### Exercise prompt
Leaving out the pictures, please retype each record exactly.
[Data extract]
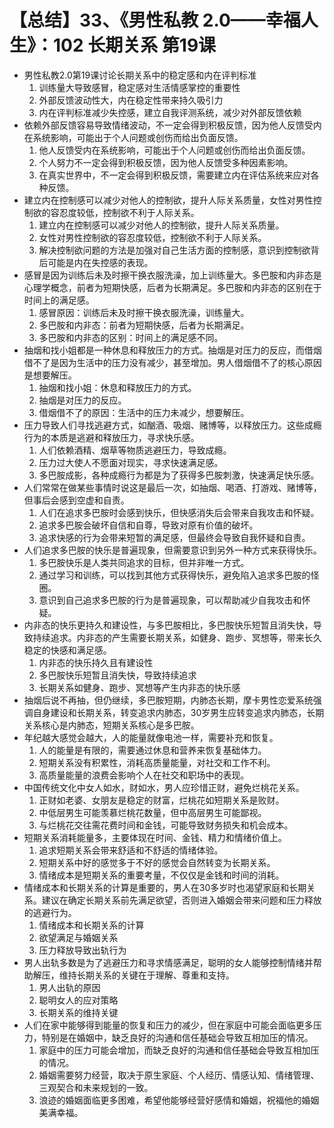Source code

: # 【总结】33、《男性私教 2.0——幸福人生》：102 长期关系 第19课

-   男性私教2.0第19课讨论长期关系中的稳定感和内在评判标准
    1.  训练量大导致感冒，稳定感对生活情感掌控的重要性
    2.  外部反馈波动性大，内在稳定性带来持久吸引力
    3.  内在评判标准减少失控感，建立自我评测系统，减少对外部反馈依赖
-   依赖外部反馈容易导致情绪波动，不一定会得到积极反馈，因为他人反馈受内在系统影响，可能出于个人问题或创伤而给出负面反馈。
    1.  他人反馈受内在系统影响，可能出于个人问题或创伤而给出负面反馈。
    2.  个人努力不一定会得到积极反馈，因为他人反馈受多种因素影响。
    3.  在真实世界中，不一定会得到积极反馈，需要建立内在评估系统来应对各种反馈。
-   建立内在控制感可以减少对他人的控制欲，提升人际关系质量，女性对男性控制欲的容忍度较低，控制欲不利于人际关系。
    1.  建立内在控制感可以减少对他人的控制欲，提升人际关系质量。
    2.  女性对男性控制欲的容忍度较低，控制欲不利于人际关系。
    3.  解决控制欲问题的方法是加强对自己生活方面的控制感，意识到控制欲背后可能是内在失控感的表现。
-   感冒是因为训练后未及时擦干换衣服洗澡，加上训练量大。多巴胺和内非态是心理学概念，前者为短期快感，后者为长期满足。多巴胺和内非态的区别在于时间上的满足感。
    1.  感冒原因：训练后未及时擦干换衣服洗澡，训练量大。
    2.  多巴胺和内非态：前者为短期快感，后者为长期满足。
    3.  多巴胺和内非态的区别：时间上的满足感不同。
-   抽烟和找小姐都是一种休息和释放压力的方式。抽烟是对压力的反应，而借烟借不了是因为生活中的压力没有减少，甚至增加。男人借烟借不了的核心原因是想要解压。
    1.  抽烟和找小姐：休息和释放压力的方式。
    2.  抽烟是对压力的反应。
    3.  借烟借不了的原因：生活中的压力未减少，想要解压。
-   压力导致人们寻找逃避方式，如酗酒、吸烟、赌博等，以释放压力。这些成瘾行为的本质是逃避和释放压力，寻求快乐感。
    1.  人们依赖酒精、烟草等物质逃避压力，导致成瘾。
    2.  压力过大使人不愿面对现实，寻求快速满足感。
    3.  多巴胺成影，各种成瘾行为都是为了获得多巴胺刺激，快速满足快乐感。
-   人们常常在做某些事情时说这是最后一次，如抽烟、喝酒、打游戏、赌博等，但事后会感到空虚和自责。
    1.  人们在追求多巴胺时会感到快乐，但快感消失后会带来自我攻击和怀疑。
    2.  追求多巴胺会破坏自信和自尊，导致对原有价值的破坏。
    3.  追求快感的行为会带来短暂的满足感，但最终会导致自我怀疑和自责。
-   人们追求多巴胺的快乐是普遍现象，但需要意识到另外一种方式来获得快乐。
    1.  多巴胺快乐是人类共同追求的目标，但并非唯一方式。
    2.  通过学习和训练，可以找到其他方式获得快乐，避免陷入追求多巴胺的怪圈。
    3.  意识到自己追求多巴胺的行为是普遍现象，可以帮助减少自我攻击和怀疑。
-   内非态的快乐更持久和建设性，与多巴胺相比，多巴胺快乐短暂且消失快，导致持续追求。内非态的产生需要长期关系，如健身、跑步、冥想等，带来长久稳定的快感和满足感。
    1.  内非态的快乐持久且有建设性
    2.  多巴胺快乐短暂且消失快，导致持续追求
    3.  长期关系如健身、跑步、冥想等产生内非态的快乐感
-   抽烟后说不再抽，但仍继续，多巴胺短期，内肺态长期，摩卡男性恋爱系统强调自身建设和长期关系，转变追求内肺态，30岁男生应转变追求内肺态，长期关系核心是内肺态，短期关系核心是多巴胺。
-   年纪越大感觉会越大，人的能量就像电池一样，需要补充和恢复。
    1.  人的能量是有限的，需要通过休息和营养来恢复基础体力。
    2.  短期关系没有积累性，消耗高质量能量，对社交和工作不利。
    3.  高质量能量的浪费会影响个人在社交和职场中的表现。
-   中国传统文化中女人如水，财如水，男人应珍惜正财，避免烂桃花关系。
    1.  正财如老婆、女朋友是稳定的财富，烂桃花如短期关系是败财。
    2.  中低层男生可能羡慕烂桃花数量，但中高层男生可能鄙视。
    3.  与烂桃花交往需花费时间和金钱，可能导致财务损失和机会成本。
-   短期关系消耗能量多，主要体现在时间、金钱、精力和情绪价值上。
    1.  追求短期关系会带来舒适和不舒适的情绪体验。
    2.  短期关系中好的感觉多于不好的感觉会自然转变为长期关系。
    3.  情绪成本是短期关系的重要考量，不仅仅是金钱和时间的消耗。
-   情绪成本和长期关系的计算是重要的，男人在30多岁时也渴望家庭和长期关系。建议在确定长期关系前先满足欲望，否则进入婚姻会带来问题和压力释放的逃避行为。
    1.  情绪成本和长期关系的计算
    2.  欲望满足与婚姻关系
    3.  压力释放导致出轨行为
-   男人出轨多数是为了逃避压力和寻求情感满足，聪明的女人能够控制情绪并帮助解压，维持长期关系的关键在于理解、尊重和支持。
    1.  男人出轨的原因
    2.  聪明女人的应对策略
    3.  长期关系的维持关键
-   人们在家中能够得到能量的恢复和压力的减少，但在家庭中可能会面临更多压力，特别是在婚姻中，缺乏良好的沟通和信任基础会导致互相加压的情况。
    1.  家庭中的压力可能会增加，而缺乏良好的沟通和信任基础会导致互相加压的情况。
    2.  婚姻需要努力经营，取决于原生家庭、个人经历、情感认知、情绪管理、三观契合和未来规划的一致。
    3.  浪迹的婚姻面临更多困难，希望他能够经营好感情和婚姻，祝福他的婚姻美满幸福。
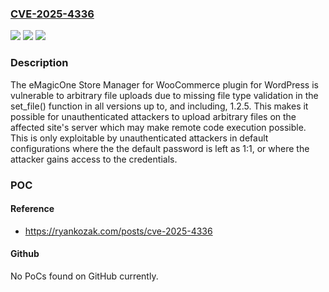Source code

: ### [CVE-2025-4336](https://cve.mitre.org/cgi-bin/cvename.cgi?name=CVE-2025-4336)
![](https://img.shields.io/static/v1?label=Product&message=eMagicOne%20Store%20Manager%20for%20WooCommerce&color=blue)
![](https://img.shields.io/static/v1?label=Version&message=*%3C%3D%201.2.5%20&color=brighgreen)
![](https://img.shields.io/static/v1?label=Vulnerability&message=CWE-434%20Unrestricted%20Upload%20of%20File%20with%20Dangerous%20Type&color=brighgreen)

### Description

The eMagicOne Store Manager for WooCommerce plugin for WordPress is vulnerable to arbitrary file uploads due to missing file type validation in the set_file() function in all versions up to, and including, 1.2.5. This makes it possible for unauthenticated attackers to upload arbitrary files on the affected site's server which may make remote code execution possible. This is only exploitable by unauthenticated attackers in default configurations where the the default password is left as 1:1, or where the attacker gains access to the credentials.

### POC

#### Reference
- https://ryankozak.com/posts/cve-2025-4336

#### Github
No PoCs found on GitHub currently.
[/Data extract]
### Solution
Source code

: # 【总结】33、《男性私教 2.0——幸福人生》：102 长期关系 第19课

-   男性私教2.0第19课讨论长期关系中的稳定感和内在评判标准
    1.  训练量大导致感冒，稳定感对生活情感掌控的重要性
    2.  外部反馈波动性大，内在稳定性带来持久吸引力
    3.  内在评判标准减少失控感，建立自我评测系统，减少对外部反馈依赖
-   依赖外部反馈容易导致情绪波动，不一定会得到积极反馈，因为他人反馈受内在系统影响，可能出于个人问题或创伤而给出负面反馈。
    1.  他人反馈受内在系统影响，可能出于个人问题或创伤而给出负面反馈。
    2.  个人努力不一定会得到积极反馈，因为他人反馈受多种因素影响。
    3.  在真实世界中，不一定会得到积极反馈，需要建立内在评估系统来应对各种反馈。
-   建立内在控制感可以减少对他人的控制欲，提升人际关系质量，女性对男性控制欲的容忍度较低，控制欲不利于人际关系。
    1.  建立内在控制感可以减少对他人的控制欲，提升人际关系质量。
    2.  女性对男性控制欲的容忍度较低，控制欲不利于人际关系。
    3.  解决控制欲问题的方法是加强对自己生活方面的控制感，意识到控制欲背后可能是内在失控感的表现。
-   感冒是因为训练后未及时擦干换衣服洗澡，加上训练量大。多巴胺和内非态是心理学概念，前者为短期快感，后者为长期满足。多巴胺和内非态的区别在于时间上的满足感。
    1.  感冒原因：训练后未及时擦干换衣服洗澡，训练量大。
    2.  多巴胺和内非态：前者为短期快感，后者为长期满足。
    3.  多巴胺和内非态的区别：时间上的满足感不同。
-   抽烟和找小姐都是一种休息和释放压力的方式。抽烟是对压力的反应，而借烟借不了是因为生活中的压力没有减少，甚至增加。男人借烟借不了的核心原因是想要解压。
    1.  抽烟和找小姐：休息和释放压力的方式。
    2.  抽烟是对压力的反应。
    3.  借烟借不了的原因：生活中的压力未减少，想要解压。
-   压力导致人们寻找逃避方式，如酗酒、吸烟、赌博等，以释放压力。这些成瘾行为的本质是逃避和释放压力，寻求快乐感。
    1.  人们依赖酒精、烟草等物质逃避压力，导致成瘾。
    2.  压力过大使人不愿面对现实，寻求快速满足感。
    3.  多巴胺成影，各种成瘾行为都是为了获得多巴胺刺激，快速满足快乐感。
-   人们常常在做某些事情时说这是最后一次，如抽烟、喝酒、打游戏、赌博等，但事后会感到空虚和自责。
    1.  人们在追求多巴胺时会感到快乐，但快感消失后会带来自我攻击和怀疑。
    2.  追求多巴胺会破坏自信和自尊，导致对原有价值的破坏。
    3.  追求快感的行为会带来短暂的满足感，但最终会导致自我怀疑和自责。
-   人们追求多巴胺的快乐是普遍现象，但需要意识到另外一种方式来获得快乐。
    1.  多巴胺快乐是人类共同追求的目标，但并非唯一方式。
    2.  通过学习和训练，可以找到其他方式获得快乐，避免陷入追求多巴胺的怪圈。
    3.  意识到自己追求多巴胺的行为是普遍现象，可以帮助减少自我攻击和怀疑。
-   内非态的快乐更持久和建设性，与多巴胺相比，多巴胺快乐短暂且消失快，导致持续追求。内非态的产生需要长期关系，如健身、跑步、冥想等，带来长久稳定的快感和满足感。
    1.  内非态的快乐持久且有建设性
    2.  多巴胺快乐短暂且消失快，导致持续追求
    3.  长期关系如健身、跑步、冥想等产生内非态的快乐感
-   抽烟后说不再抽，但仍继续，多巴胺短期，内肺态长期，摩卡男性恋爱系统强调自身建设和长期关系，转变追求内肺态，30岁男生应转变追求内肺态，长期关系核心是内肺态，短期关系核心是多巴胺。
-   年纪越大感觉会越大，人的能量就像电池一样，需要补充和恢复。
    1.  人的能量是有限的，需要通过休息和营养来恢复基础体力。
    2.  短期关系没有积累性，消耗高质量能量，对社交和工作不利。
    3.  高质量能量的浪费会影响个人在社交和职场中的表现。
-   中国传统文化中女人如水，财如水，男人应珍惜正财，避免烂桃花关系。
    1.  正财如老婆、女朋友是稳定的财富，烂桃花如短期关系是败财。
    2.  中低层男生可能羡慕烂桃花数量，但中高层男生可能鄙视。
    3.  与烂桃花交往需花费时间和金钱，可能导致财务损失和机会成本。
-   短期关系消耗能量多，主要体现在时间、金钱、精力和情绪价值上。
    1.  追求短期关系会带来舒适和不舒适的情绪体验。
    2.  短期关系中好的感觉多于不好的感觉会自然转变为长期关系。
    3.  情绪成本是短期关系的重要考量，不仅仅是金钱和时间的消耗。
-   情绪成本和长期关系的计算是重要的，男人在30多岁时也渴望家庭和长期关系。建议在确定长期关系前先满足欲望，否则进入婚姻会带来问题和压力释放的逃避行为。
    1.  情绪成本和长期关系的计算
    2.  欲望满足与婚姻关系
    3.  压力释放导致出轨行为
-   男人出轨多数是为了逃避压力和寻求情感满足，聪明的女人能够控制情绪并帮助解压，维持长期关系的关键在于理解、尊重和支持。
    1.  男人出轨的原因
    2.  聪明女人的应对策略
    3.  长期关系的维持关键
-   人们在家中能够得到能量的恢复和压力的减少，但在家庭中可能会面临更多压力，特别是在婚姻中，缺乏良好的沟通和信任基础会导致互相加压的情况。
    1.  家庭中的压力可能会增加，而缺乏良好的沟通和信任基础会导致互相加压的情况。
    2.  婚姻需要努力经营，取决于原生家庭、个人经历、情感认知、情绪管理、三观契合和未来规划的一致。
    3.  浪迹的婚姻面临更多困难，希望他能够经营好感情和婚姻，祝福他的婚姻美满幸福。
Source code

: ### [CVE-2025-4336](https://cve.mitre.org/cgi-bin/cvename.cgi?name=CVE-2025-4336)
![](https://img.shields.io/static/v1?label=Product&message=eMagicOne%20Store%20Manager%20for%20WooCommerce&color=blue)
![](https://img.shields.io/static/v1?label=Version&message=*%3C%3D%201.2.5%20&color=brighgreen)
![](https://img.shields.io/static/v1?label=Vulnerability&message=CWE-434%20Unrestricted%20Upload%20of%20File%20with%20Dangerous%20Type&color=brighgreen)

### Description

The eMagicOne Store Manager for WooCommerce plugin for WordPress is vulnerable to arbitrary file uploads due to missing file type validation in the set_file() function in all versions up to, and including, 1.2.5. This makes it possible for unauthenticated attackers to upload arbitrary files on the affected site's server which may make remote code execution possible. This is only exploitable by unauthenticated attackers in default configurations where the the default password is left as 1:1, or where the attacker gains access to the credentials.

### POC

#### Reference
- https://ryankozak.com/posts/cve-2025-4336

#### Github
No PoCs found on GitHub currently.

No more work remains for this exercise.